This tiny town is just west of Shuili, and pretty much just a train station and change. It’s a popular stop because of the train station, but also perhaps most known as the epicenter of the devastating 9/21 earthquake in 1999, which killed nearly 2,500 people, the deadliest earthquake in Taiwan in recent memory, and remains a significant part of Taiwanese collective consciousness.

  • Jiji Station – This nostalgic train station preserves the history of the railways in Taiwan, though the original one was destroyed in the earthquake.
  • Jiji Green Tunnel 集集綠色隧道 – a popular and photogenic green pathway that is shaded by a canopy of camphor trees.
  • Jiji Banana – literally a mini theme park all about bananas, and in true Taiwanese fashion, there are plenty of DIY opportunities so you can see banana trees, eat banana food, and make banana products.

RELAX at a spa hotel (or at a quaint little bed and breakfast)

Most of the hotels are along the northern side of the lake, but there are also a lot of smaller family-owned bed and breakfasts, beautifully designed guest houses and quaint bungalows scattered around the lake and deeper into the mountains.

Fleur de Chine Hotel Sun Moon Lake – a beautiful 5-star hotel perched right by the lake near Wenwu Temple with hot springs and several restaurants and a rooftop lounge.

The Lalu Hotel – a luxurious contemporary hotel with a pool overlooking the lake, exquisite villas and tranquil spas all crafted with Japanese-inspired minimalist design

The Wen Wan Resort – a 5-star resort that sits on the former Chiang Kai Shek guesthouse land at the highest point of Hanbi Peninsula with incredible panoramic views

Hotel Del Lago – a moderately priced 4-star hotel with lakeside views in the heart of the Shuishe Pier, with western and Japanese style rooms

Sun Moon Lake Hotel – an established, centrally located 4-star hotel that is a reliable choice for families and people looking for a solid place to stay at an affordable price

There are also a lot of smaller bed and breakfast type hotels and guest houses that are affordable, more personal options.


sample itinerary


09:00 catch an HSR from Taipei to Taichung

10:10 take a shuttle/bus to Sun Moon Lake

11:40 arrive at Sun Moon Lake, take a taxi or shuttle to drop off baggage at your hotel or bed and breakfast 

12:30 grab lunch at a nearby restaurant or peruse street vendors for a casual lunch (there are several around Shui She as well as Ita Thao)

14:00 spend the afternoon walking or biking around the perimeter of the lake and the many trails and pathways, stopping at the various picture spots and points of interest along the way

17:00 finish off the day with a boat ride to admire the scenes from new perspectives

18:30 head over to one of the many beautiful luxury hotels for a fine dining experience at the many celebrated restaurants

20:00 if you’re staying at a spa hotel, spend the evening enjoying the hot springs and amenities


07:30 wake up early and head to Wen Wu Temple, or if you already stopped by on day one, hike up to Ci En Pagoda for morning views of the lake

09:00 take a bus out to one of the nearby townships for a side trip.

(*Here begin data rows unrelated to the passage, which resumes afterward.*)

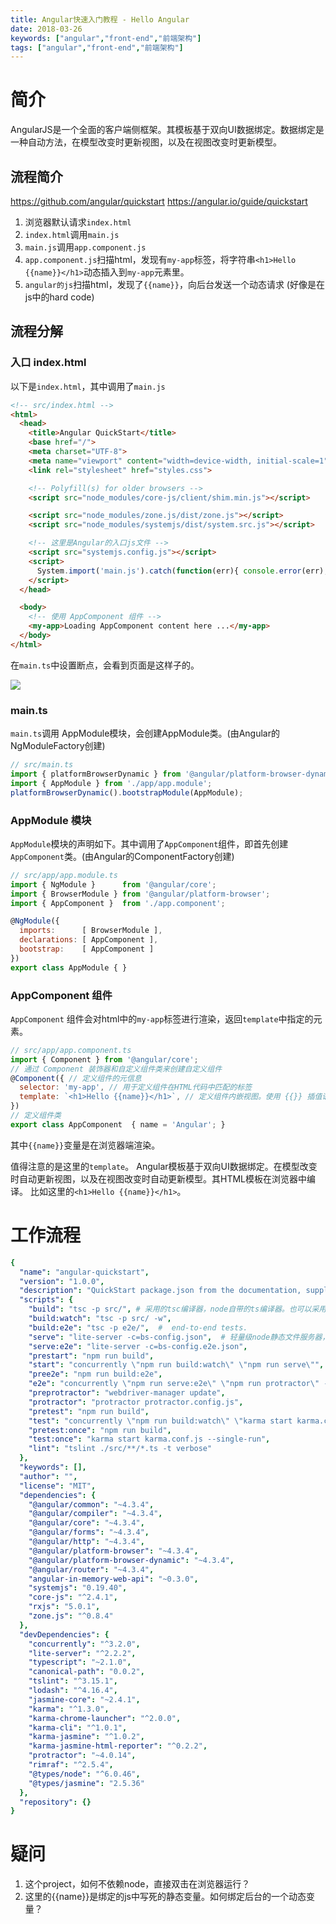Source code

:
 ```yaml
---
title: Angular快速入门教程 - Hello Angular
date: 2018-03-26
keywords: ["angular","front-end","前端架构"]
tags: ["angular","front-end","前端架构"]
---
```



# 简介

AngularJS是一个全面的客户端侧框架。其模板基于双向UI数据绑定。数据绑定是一种自动方法，在模型改变时更新视图，以及在视图改变时更新模型。




## 流程简介

https://github.com/angular/quickstart
https://angular.io/guide/quickstart

1. 浏览器默认请求`index.html`
1. `index.html`调用`main.js`
1. `main.js`调用`app.component.js`
1. `app.component.js`扫描html，发现有`my-app`标签，将字符串`<h1>Hello {{name}}</h1>`动态插入到`my-app`元素里。
1. `angular的js`扫描html，发现了`{{name}}`，向后台发送一个动态请求 (好像是在js中的hard code)


## 流程分解

### 入口 index.html

以下是`index.html`，其中调用了`main.js`

```html
<!-- src/index.html -->
<html>
  <head>
    <title>Angular QuickStart</title>
    <base href="/">
    <meta charset="UTF-8">
    <meta name="viewport" content="width=device-width, initial-scale=1">
    <link rel="stylesheet" href="styles.css">

    <!-- Polyfill(s) for older browsers -->
    <script src="node_modules/core-js/client/shim.min.js"></script>

    <script src="node_modules/zone.js/dist/zone.js"></script>
    <script src="node_modules/systemjs/dist/system.src.js"></script>

    <!-- 这里是Angular的入口js文件 -->
    <script src="systemjs.config.js"></script>
    <script>
      System.import('main.js').catch(function(err){ console.error(err); });
    </script>
  </head>

  <body>
    <!-- 使用 AppComponent 组件 -->
    <my-app>Loading AppComponent content here ...</my-app>
  </body>
</html>
```

在`main.ts`中设置断点，会看到页面是这样子的。

<img src="/images/raw/Web - frontend - Angular - quickstart.png"></img>

### main.ts


`main.ts`调用 AppModule模块，会创建AppModule类。(由Angular的NgModuleFactory创建)
```js
// src/main.ts
import { platformBrowserDynamic } from '@angular/platform-browser-dynamic';
import { AppModule } from './app/app.module';
platformBrowserDynamic().bootstrapModule(AppModule);
```



### AppModule 模块

`AppModule`模块的声明如下。其中调用了`AppComponent`组件，即首先创建`AppComponent`类。(由Angular的ComponentFactory创建)
```js
// src/app/app.module.ts
import { NgModule }      from '@angular/core';
import { BrowserModule } from '@angular/platform-browser';
import { AppComponent }  from './app.component';

@NgModule({
  imports:      [ BrowserModule ],
  declarations: [ AppComponent ],
  bootstrap:    [ AppComponent ]
})
export class AppModule { }
```

### AppComponent 组件

`AppComponent` 组件会对html中的`my-app`标签进行渲染，返回`template`中指定的元素。
```js
// src/app/app.component.ts
import { Component } from '@angular/core';
// 通过 Component 装饰器和自定义组件类来创建自定义组件
@Component({ // 定义组件的元信息
  selector: 'my-app', // 用于定义组件在HTML代码中匹配的标签
  template: `<h1>Hello {{name}}</h1>`, // 定义组件内嵌视图。使用 {{}} 插值语法实现数据绑定(插值表达式)
})
// 定义组件类
export class AppComponent  { name = 'Angular'; }  
```


其中`{{name}}`变量是在浏览器端渲染。

值得注意的是这里的`template`。
Angular模板基于双向UI数据绑定。在模型改变时自动更新视图，以及在视图改变时自动更新模型。其HTML模板在浏览器中编译。
比如这里的`<h1>Hello {{name}}</h1>`。






# 工作流程


```yml
{
  "name": "angular-quickstart",
  "version": "1.0.0",
  "description": "QuickStart package.json from the documentation, supplemented with testing support",
  "scripts": {
    "build": "tsc -p src/", # 采用的tsc编译器，node自带的ts编译器。也可以采用webpack，
    "build:watch": "tsc -p src/ -w",
    "build:e2e": "tsc -p e2e/",  #  end-to-end tests.
    "serve": "lite-server -c=bs-config.json",  # 轻量级node静态文件服务器，默认会读取当前目录下的bs-config.js或者bs-config.json文件做为配置导入
    "serve:e2e": "lite-server -c=bs-config.e2e.json",
    "prestart": "npm run build",
    "start": "concurrently \"npm run build:watch\" \"npm run serve\"", #  runs the compiler and a server at the same tim
    "pree2e": "npm run build:e2e",
    "e2e": "concurrently \"npm run serve:e2e\" \"npm run protractor\" --kill-others --success first",
    "preprotractor": "webdriver-manager update",
    "protractor": "protractor protractor.config.js",
    "pretest": "npm run build",
    "test": "concurrently \"npm run build:watch\" \"karma start karma.conf.js\"",
    "pretest:once": "npm run build",
    "test:once": "karma start karma.conf.js --single-run",
    "lint": "tslint ./src/**/*.ts -t verbose"
  },
  "keywords": [],
  "author": "",
  "license": "MIT",
  "dependencies": {
    "@angular/common": "~4.3.4",
    "@angular/compiler": "~4.3.4",
    "@angular/core": "~4.3.4",
    "@angular/forms": "~4.3.4",
    "@angular/http": "~4.3.4",
    "@angular/platform-browser": "~4.3.4",
    "@angular/platform-browser-dynamic": "~4.3.4",
    "@angular/router": "~4.3.4",
    "angular-in-memory-web-api": "~0.3.0",
    "systemjs": "0.19.40",
    "core-js": "^2.4.1",
    "rxjs": "5.0.1",
    "zone.js": "^0.8.4"
  },
  "devDependencies": {
    "concurrently": "^3.2.0",
    "lite-server": "^2.2.2",
    "typescript": "~2.1.0",
    "canonical-path": "0.0.2",
    "tslint": "^3.15.1",
    "lodash": "^4.16.4",
    "jasmine-core": "~2.4.1",
    "karma": "^1.3.0",
    "karma-chrome-launcher": "^2.0.0",
    "karma-cli": "^1.0.1",
    "karma-jasmine": "^1.0.2",
    "karma-jasmine-html-reporter": "^0.2.2",
    "protractor": "~4.0.14",
    "rimraf": "^2.5.4",
    "@types/node": "^6.0.46",
    "@types/jasmine": "2.5.36"
  },
  "repository": {}
}
```

# 疑问

1. 这个project，如何不依赖node，直接双击在浏览器运行？
1. 这里的{{name}}是绑定的js中写死的静态变量。如何绑定后台的一个动态变量？
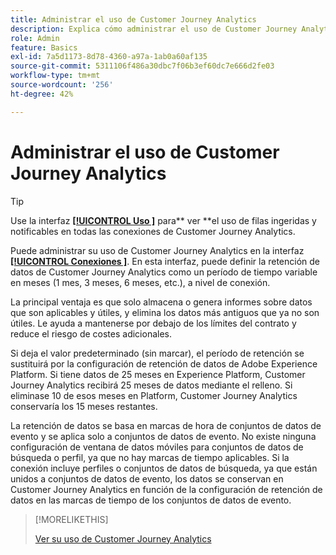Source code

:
 ```yaml
---
title: Administrar el uso de Customer Journey Analytics
description: Explica cómo administrar el uso de Customer Journey Analytics.
role: Admin
feature: Basics
exl-id: 7a5d1173-8d78-4360-a97a-1ab0a60af135
source-git-commit: 5311106f486a30dbc7f06b3ef60dc7e666d2fe03
workflow-type: tm+mt
source-wordcount: '256'
ht-degree: 42%

---
```


# Administrar el uso de Customer Journey Analytics

>[!TIP]
>
>Use la interfaz [**[!UICONTROL Uso ]**](/help/connections/manage-connections.md#usage) para** ver **el uso de filas ingeridas y notificables en todas las conexiones de Customer Journey Analytics.



Puede administrar su uso de Customer Journey Analytics en la interfaz [**[!UICONTROL Conexiones ]**](/help/connections/create-connection.md). En esta interfaz, puede definir la retención de datos de Customer Journey Analytics como un período de tiempo variable en meses (1 mes, 3 meses, 6 meses, etc.), a nivel de conexión.

La principal ventaja es que solo almacena o genera informes sobre datos que son aplicables y útiles, y elimina los datos más antiguos que ya no son útiles. Le ayuda a mantenerse por debajo de los límites del contrato y reduce el riesgo de costes adicionales.

Si deja el valor predeterminado (sin marcar), el período de retención se sustituirá por la configuración de retención de datos de Adobe Experience Platform. Si tiene datos de 25 meses en Experience Platform, Customer Journey Analytics recibirá 25 meses de datos mediante el relleno. Si eliminase 10 de esos meses en Platform, Customer Journey Analytics conservaría los 15 meses restantes.

La retención de datos se basa en marcas de hora de conjuntos de datos de evento y se aplica solo a conjuntos de datos de evento. No existe ninguna configuración de ventana de datos móviles para conjuntos de datos de búsqueda o perfil, ya que no hay marcas de tiempo aplicables. Si la conexión incluye perfiles o conjuntos de datos de búsqueda, ya que están unidos a conjuntos de datos de evento, los datos se conservan en Customer Journey Analytics en función de la configuración de retención de datos en las marcas de tiempo de los conjuntos de datos de evento.


>[!MORELIKETHIS]
>
>[Ver su uso de Customer Journey Analytics](/help/connections/manage-connections.md#usage)


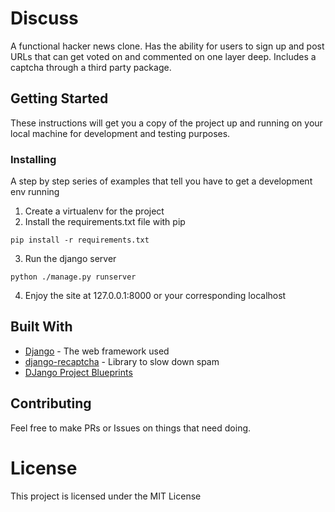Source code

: # Discuss

A functional hacker news clone. Has the ability for users to sign up and post URLs that can get voted on and commented on one layer deep. Includes a captcha through a third party package.

## Getting Started

These instructions will get you a copy of the project up and running on your local machine for development and testing purposes.

### Installing

A step by step series of examples that tell you have to get a development env running

1. Create a virtualenv for the project
2. Install the requirements.txt file with pip
```
pip install -r requirements.txt
```

3. Run the django server

```
python ./manage.py runserver
```

4. Enjoy the site at 127.0.0.1:8000 or your corresponding localhost

## Built With

* [Django](https://www.djangoproject.com/) - The web framework used
* [django-recaptcha](https://github.com/praekelt/django-recaptcha) - Library to slow down spam
* [DJango Project Blueprints](https://www.packtpub.com/web-development/django-project-blueprints)

## Contributing

Feel free to make PRs or Issues on things that need doing.

# License

This project is licensed under the MIT License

Pick a local DIY experience, learn about the local histories, taste the local foods (there will be more non-touristy and non-hotel food options compared to Sun Moon Lake). Grab lunch before heading back to the lake.

14:30 head back to the lake and go to Formosan Aboriginal Culture Village. Alternatively, head to another township to explore for the afternoon. 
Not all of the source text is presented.